Trigonometric Ratios and Special Triangles Alternative Format
Lesson Part 1
Introduction
The Unit Circle and Trigonometric Ratios
Recall that a circle centred at the origin with radius \(1\) is called a unit circle and has equation \(x^2 + y^2 = 1.\)
We noticed in a previous module that any point on both the unit circle and the terminal arm of some standard position angle \(\theta\) can be written \(P\,(\cos(\theta), \sin(\theta))\).
Two observations can be made at this point.

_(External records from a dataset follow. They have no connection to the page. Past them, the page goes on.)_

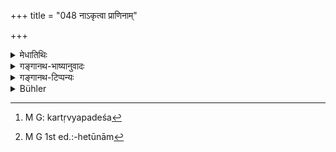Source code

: +++
title = "048 नाऽकृत्वा प्राणिनाम्"

+++

<details><summary>मेधातिथिः</summary>

सर्वस्य हिंसाप्रतिषेधश्लोकसंघातस्य मांसभक्षणसेषतां दर्शयति । यावत् प्राणिनो न हतास् तावन् **मांसं नोत्पद्यते** । हिंसा चातिशयेन दुःखावहा । **तस्मान् मांसं विवर्जयेत्** ।

- <u>ननु</u> च स्वयं मृतानां भवत्य् एव मांसम्, किम् इदम् उच्यते "नाकृत्वा" इति । 

- <u>अर्थवादो</u> ऽयम् । स्वयं मृतानां च मांसं रोगहेतुत्वाद् अप्राप्तम् एव । न ह्य् अदत्वा मांसं भक्ष्यते । न च रोगहेतोर् दानम् अस्ति । 

- **उत्पद्यत** इति मांसस्य हिंसानिमित्तत्वात् कर्तृव्यपदेशे[^१२९] समानकर्तृकत्वं भवत्य् एवाविरुद्धम् । अथ वा **उत्पद्यत** इति **न च स्वर्ग्य** इति । न स्वर्गानुत्पत्तिहेतुमात्रम् अभिप्रेतम् अपि तु नरकादिदुःखहेतुत्वम्[^१३०] ॥ ५.४८ ॥


[^१३०]:
     M G 1st ed.:-hetūnām


[^१२९]:
     M G: kartṛvyapadeśa
</details>

<details><summary>गङ्गानथ-भाष्यानुवादः</summary>

This verse show’s that all the verses forbidding the killing of animals are auxiliary to the prohibition of meat-eating.

As a matter of fact, until animals have been killed, meat cannot be obtained; and killing is very painful. Hence one should avoid meat.

“Meat can be obtained from animals that die of themselves; how is it then that it is said that it cannot be obtained *without encompassing the death of animals*?”

The verse is a purely commendatory exaggeration. Further, there can be no idea of any one eating the meat of animals dying of themselves, for the simple reason that such meat is the source of disease. Meat is never eaten without being offered, and what is a source of disease can never be offered as gift.

‘*Utpadyate*’;—the meat is brought about by *killing*; hence the nominative of *hilling* and of *obtaining* may be regarded as one and the same; so that there is nothing incongruous in the expression ‘*nākṛtvā utpadyate*’. Or, ‘*utpadyate*’ may be construed along with ‘*does not lead to Heaven*.’ What is meant is, not only that it does not lead to heaven, but also that it leads to hell and other evils.—(48)
</details>

<details><summary>गङ्गानथ-टिप्पन्यः</summary>

**(verses 5.48-49)  
**

These verses are quoted in *Parāśaramādhava* (Ācāra, p. 719), which adds that the prohibition contained here pertains to the eating of meat obtained by such killing of animals as is prohibited,—and not to that of meat obtained by purchase; and this on the ground that it is prefaced by the deprecating of the act of *killing*.

Verse 48 only is quoted in *Prāyaścittaviveka* (p. 279).
</details>

<details><summary>Bühler</summary>

048	Meat can never be obtained without injury to living creatures, and injury to sentient beings is detrimental to (the attainment of) heavenly bliss; let him therefore shun (the use of) meat.
</details>
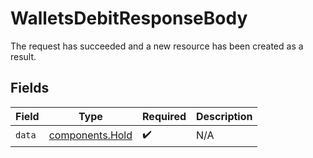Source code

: # WalletsDebitResponseBody

The request has succeeded and a new resource has been created as a result.


## Fields

| Field                                              | Type                                               | Required                                           | Description                                        |
| -------------------------------------------------- | -------------------------------------------------- | -------------------------------------------------- | -------------------------------------------------- |
| `data`                                             | [components.Hold](../../models/components/hold.md) | :heavy_check_mark:                                 | N/A                                                |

We know that \(\tan(\theta) = \dfrac{y}{x}\), and, on the unit circle, \(x = \cos(\theta)\) and \(y = \sin(\theta)\), so \(\tan(\theta) = \dfrac{\sin(\theta)}{\cos(\theta)}\).
This is true for all values of \(\theta\) in the domain of \(\tan(\theta)\), and is called a quotient identity.
Also, since every point is on the unit circle \(x^2 + y^2 = 1\), we can substitute \(x = \cos(\theta)\) and \(y = \sin(\theta)\).
Therefore, \((\cos(\theta))^2 + (\sin(\theta))^2 = 1\). This is usually written \(\cos^2 (\theta) + \sin^2 (\theta) = 1\).
This relationship is true for all values of \(\theta\) and is called the Pythagorean identity.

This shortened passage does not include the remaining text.